Figure 1. Automatic segmentation and noise reduction algorithm for 3D visualization. 3D renderings of a part of the cochlea in sample S1 (5.5 μm resolution) showing the steps of automatic segmentation and noise reduction for 3D visualization corresponding to results in Figure 2. (A) Pre-processed volume (Table 3–Step 3) with structures of interest obscured by unconnected random noise. (B) Displays creating a mask (Table 4–Step 4). (C) Small unconnected particles are removed from the mask (Table 3–Step 5) and the mask is dilated (Table 3–Step 6,7). (D) The resulting volume after masking (Table 3–Step 8). *Tunnel of Corti. ST, Scala tympani; SV, Scala vestibule; RM, Reissner's membrane; Mo, Modiolus.

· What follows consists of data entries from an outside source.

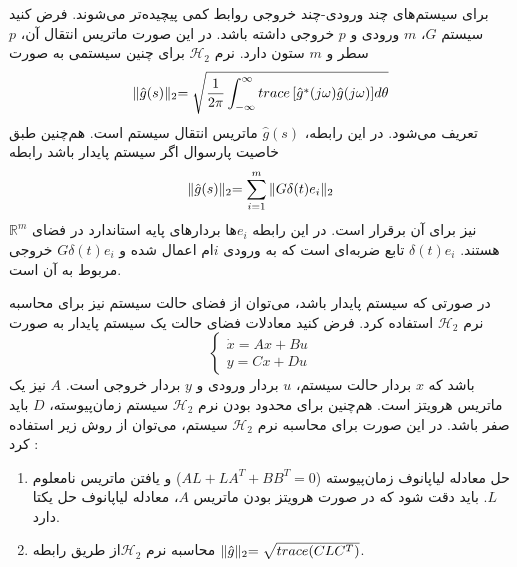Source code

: برای سیستم‌های چند ورودی-چند خروجی روابط کمی پیچیده‌تر می‌شوند. فرض کنید سیستم $G$، $m$ ورودی و $p$ خروجی داشته باشد. در این صورت ماتریس انتقال آن، $p$ سطر و $m$ ستون دارد. نرم $\mathcal{H}_2$ برای چنین سیستمی به صورت
\begin{equation*}
\lVert\hat{g}(s)\lVert_{2}=\sqrt{\dfrac{1}{2\pi}\int_{-\infty}^{\infty}{trace\left[ \hat{g}^{*}(j\omega)\hat{g}(j\omega)\right] }d\theta} 
\end{equation*}
تعریف می‌شود. در این رابطه، $\hat{g}(s)$ ماتریس انتقال سیستم است. هم‌چنین طبق خاصیت پارسوال اگر سیستم پایدار باشد رابطه 
\begin{equation}
\lVert\hat{g}(s)\lVert_{2}=\sum_{i=1}^{m}{\lVert G\delta(t)e_{i}\lVert_{2}} 
\label{eq2-3}
\end{equation}
نیز برای آن برقرار است. در این رابطه $e_{i}$ها بردارهای پایه استاندارد در فضای $\mathbb{R}^{m}$ هستند. $\delta(t)e_{i}$ تابع ضربه‌ای است که به ورودی $i$ام اعمال شده و $G\delta(t)e_{i}$ خروجی مربوط به آن است.

در صورتی که سیستم پایدار باشد، می‌توان از فضای حالت سیستم نیز برای محاسبه نرم $\mathcal{H}_2$ استفاده کرد.  فرض کنید معادلات فضای حالت یک سیستم پایدار به صورت 
\begin{equation*}
\left\{\begin{array}{l}
\dot{x}=Ax +Bu\\
y =Cx+Du 
\end{array}\right. 
\end{equation*}
باشد که $x$ بردار حالت سیستم، $u$ بردار ورودی و $y$ بردار خروجی است. $A$ نیز یک ماتریس هرویتز است. هم‌چنین برای محدود بودن نرم $\mathcal{H}_2$ سیستم زمان‌پیوسته، $D$ باید صفر باشد. در این صورت برای محاسبه نرم $\mathcal{H}_2$ سیستم، می‌توان از روش زیر استفاده کرد \cite{book_1}: 
\begin{enumerate}
\item
حل معادله لیاپانوف زمان‌پیوسته ($AL+LA^{T}+BB^{T}=0$) و یافتن ماتریس نامعلوم $L$.
\newline
باید دقت شود که در صورت هرویتز بودن ماتریس $A$، معادله لیاپانوف حل یکتا دارد.
\item
محاسبه نرم  $\mathcal{H}_2$از طریق رابطه $\lVert\hat{g}\lVert_{2}=\sqrt{trace(CLC^{T})}$.
\cite{ref3}
\end{enumerate}
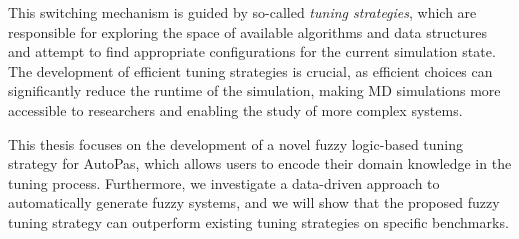 This switching mechanism is guided by so-called \textit{tuning strategies}, which are responsible for exploring the space of available algorithms and data structures and attempt to find appropriate configurations for the current simulation state. The development of efficient tuning strategies is crucial, as efficient choices can significantly reduce the runtime of the simulation, making MD simulations more accessible to researchers and enabling the study of more complex systems.

This thesis focuses on the development of a novel fuzzy logic-based tuning strategy for AutoPas, which allows users to encode their domain knowledge in the tuning process. Furthermore, we investigate a data-driven approach to automatically generate fuzzy systems, and we will show that the proposed fuzzy tuning strategy can outperform existing tuning strategies on specific benchmarks.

Mathematica and 3D slicer were used for volume rendering. The scans were rendered using the VTK ray casting technique (Pieper et al., 2004; Schroeder et al., 2006). Color and transparency functions were chosen subjectively to optimize image quality and the ability to distinguish separate anatomical structures.
Performance of Contrast Enhanced Staining and Spatial Resolution
The OsO4 stain provided strong contrast in all included, unprocessed, micro-CT scans (Figures 2A,B,G,H). Myelinated nerve tissue could be clearly distinguished (Figures 2A,B). A magnified part of the cochlea (Figures 2G,H) demonstrates the level of detail and the difference obtained between a 10 μm and 5.5 μm resolution. A small substructure, in this case the tunnel of Corti which measures approximately 28 μm in diameter illustrates the increased resolving power for the 5.5 μm voxel resolution scan (Figures 2G,H).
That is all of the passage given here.